Dans sa randonnée nocturne, il ne croisa personne dans les rues à l’exception d’un chien errant à qui, il fit mine de donner un coup de pied. Le bâtard couina et le jeune homme reprit son chemin en bombant le torse. Toujours concentré sur sa marche « tapis roulant », Arnold ne remarqua pas une petite pierre sur le sol et il se tordit le pied. Déséquilibré, le corps projeté en avant et les bras écartés, il se mit à courir devant lui pour se rattraper. À sa grande honte, il eut le temps d’entrevoir son ombre sur les façades des immeubles qui ressemblait plus à celle d’un pantin désarticulé qu’à la silhouette d’un « moonwalker » expérimenté et il acheva sa course éperdue en embrassant un bollard. Un peu sonné, le jeune homme se releva. Il jeta un regard circulaire autour de lui. Personne ne l’avait vu. Il reprit alors son chemin en maudissant la pierre qui avait interrompu son pas de glisse.

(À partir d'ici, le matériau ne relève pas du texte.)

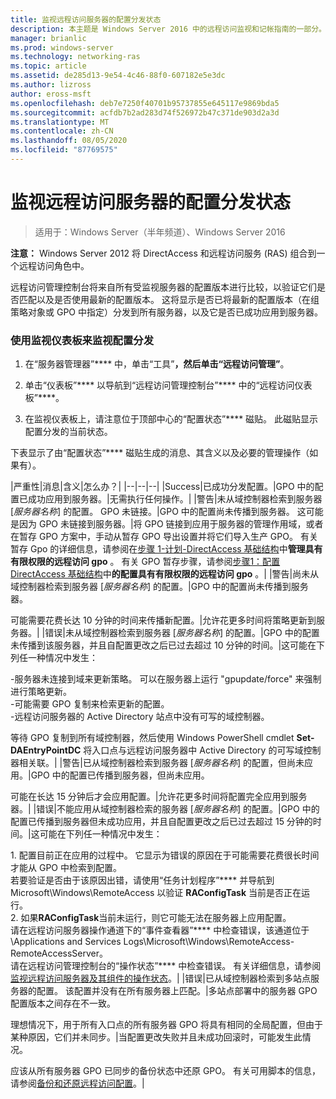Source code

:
 ```yaml
---
title: 监视远程访问服务器的配置分发状态
description: 本主题是 Windows Server 2016 中的远程访问监视和记帐指南的一部分。
manager: brianlic
ms.prod: windows-server
ms.technology: networking-ras
ms.topic: article
ms.assetid: de285d13-9e54-4c46-88f0-607182e5e3dc
ms.author: lizross
author: eross-msft
ms.openlocfilehash: deb7e7250f40701b95737855e645117e9869bda5
ms.sourcegitcommit: acfdb7b2ad283d74f526972b47c371de903d2a3d
ms.translationtype: MT
ms.contentlocale: zh-CN
ms.lasthandoff: 08/05/2020
ms.locfileid: "87769575"
---
```

# <a name="monitor-the-configuration-distribution-status-of-the-remote-access-server"></a>监视远程访问服务器的配置分发状态

>适用于：Windows Server（半年频道）、Windows Server 2016

**注意：** Windows Server 2012 将 DirectAccess 和远程访问服务 (RAS) 组合到一个远程访问角色中。

远程访问管理控制台将来自所有受监视服务器的配置版本进行比较，以验证它们是否匹配以及是否使用最新的配置版本。 这将显示是否已将最新的配置版本（在组策略对象或 GPO 中指定）分发到所有服务器，以及它是否已成功应用到服务器。

### <a name="to-use-the-monitoring-dashboard-to-monitor-the-configuration-distribution"></a>使用监视仪表板来监视配置分发

1.  在“服务器管理器”**** 中，单击“工具”****，然后单击“远程访问管理”****。

2.  单击“仪表板”**** 以导航到“远程访问管理控制台”**** 中的“远程访问仪表板”****。

3.  在监视仪表板上，请注意位于顶部中心的“配置状态”**** 磁贴。 此磁贴显示配置分发的当前状态。

下表显示了由“配置状态”**** 磁贴生成的消息、其含义以及必要的管理操作（如果有）。

|严重性|消息|含义|怎么办？|
|--|--|--|
|Success|已成功分发配置。|GPO 中的配置已成功应用到服务器。|无需执行任何操作。|
|警告|未从域控制器检索到服务器 [*服务器名称*] 的配置。 GPO 未链接。|GPO 中的配置尚未传播到服务器。 这可能是因为 GPO 未链接到服务器。|将 GPO 链接到应用于服务器的管理作用域，或者在暂存 GPO 方案中，手动从暂存 GPO 导出设置并将它们导入生产 GPO。 有关暂存 Gpo 的详细信息，请参阅在[步骤 1-计划-DirectAccess 基础结构](../../directaccess/single-server-advanced/Step-1-Plan-the-DirectAccess-Infrastructure.md)中**管理具有有限权限的远程访问 gpo** 。 有关 GPO 暂存步骤，请参阅[步骤1：配置 DirectAccess 基础结构](../../directaccess/single-server-advanced/Step-1-Configuring-DirectAccess-Infrastructure.md)中**的配置具有有限权限的远程访问 gpo** 。|
|警告|尚未从域控制器检索到服务器 [*服务器名称*] 的配置。|GPO 中的配置尚未传播到服务器。<p>可能需要花费长达 10 分钟的时间来传播新配置。|允许花更多时间将策略更新到服务器。|
|错误|未从域控制器检索到服务器 [*服务器名称*] 的配置。|GPO 中的配置未传播到该服务器，并且自配置更改之后已过去超过 10 分钟的时间。|这可能在下列任一种情况中发生：<p>-服务器未连接到域来更新策略。 可以在服务器上运行 "gpupdate/force" 来强制进行策略更新。<br />-可能需要 GPO 复制来检索更新的配置。<br />-远程访问服务器的 Active Directory 站点中没有可写的域控制器。<p>等待 GPO 复制到所有域控制器，然后使用 Windows PowerShell cmdlet **Set-DAEntryPointDC** 将入口点与远程访问服务器中 Active Directory 的可写域控制器相关联。|
|警告|已从域控制器检索到服务器 [*服务器名称*] 的配置，但尚未应用。|GPO 中的配置已传播到服务器，但尚未应用。<p>可能在长达 15 分钟后才会应用配置。|允许花更多时间将配置完全应用到服务器。|
|错误|不能应用从域控制器检索的服务器 [*服务器名称*] 的配置。|GPO 中的配置已传播到服务器但未成功应用，并且自配置更改之后已过去超过 15 分钟的时间。|这可能在下列任一种情况中发生：<p>1. 配置目前正在应用的过程中。 它显示为错误的原因在于可能需要花费很长时间才能从 GPO 中检索到配置。<br />    若要验证是否由于该原因出错，请使用“任务计划程序”**** 并导航到 Microsoft\Windows\RemoteAccess 以验证 **RAConfigTask** 当前是否正在运行。<br />2. 如果**RAConfigTask**当前未运行，则它可能无法在服务器上应用配置。<br />    请在远程访问服务器操作通道下的“事件查看器”**** 中检查错误，该通道位于 \Applications and Services Logs\Microsoft\Windows\RemoteAccess-RemoteAccessServer。<br />    请在远程访问管理控制台的“操作状态”**** 中检查错误。 有关详细信息，请参阅[监视远程访问服务器及其组件的操作状态](Monitor-the-operations-status-of-the-Remote-Access-server-and-its-components.md)。|
|错误|已从域控制器检索到多站点服务器的配置。 该配置并没有在所有服务器上匹配。|多站点部署中的服务器 GPO 配置版本之间存在不一致。<p>理想情况下，用于所有入口点的所有服务器 GPO 将具有相同的全局配置，但由于某种原因，它们并未同步。|当配置更改失败并且未成功回滚时，可能发生此情况。<p>应该从所有服务器 GPO 已同步的备份状态中还原 GPO。 有关可用脚本的信息，请参阅[备份和还原远程访问配置](https://gallery.technet.microsoft.com/Back-up-and-Restore-Remote-e157e6a6)。|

Arnold avait l’habitude de s’entremêler les pieds. Sa maladresse et sa distraction étaient connues de son entourage et ses parents n’en finissaient pas de soupirer devant chacune de ses déconvenues. « C’est le Gaston la Gaffe des nosfératu » ne cessaient-ils de se lamenter.
Le jeune vampire rentra chez lui au petit matin. Sa mère l'attendait :
 Tu as rencontré quelqu'un ?
 Oh maman ! Tu sais bien !
Le jeune homme trépigna.
 Oui mon fils. Tu ne touches pas aux êtres humains, toi !
La mère avait répondu d'un ton laconique. Arnold soupira. Il dépareillait dans la grande famille des vampires. C’était un être fondamentalement bon et un peu naïf. Incapable de tuer des êtres humains, il assouvissait son besoin porphyrique en attrapant des petits animaux, rats et souris principalement. Bien sûr, leur sang ne valait pas le nectar humain mais il s’en contentait.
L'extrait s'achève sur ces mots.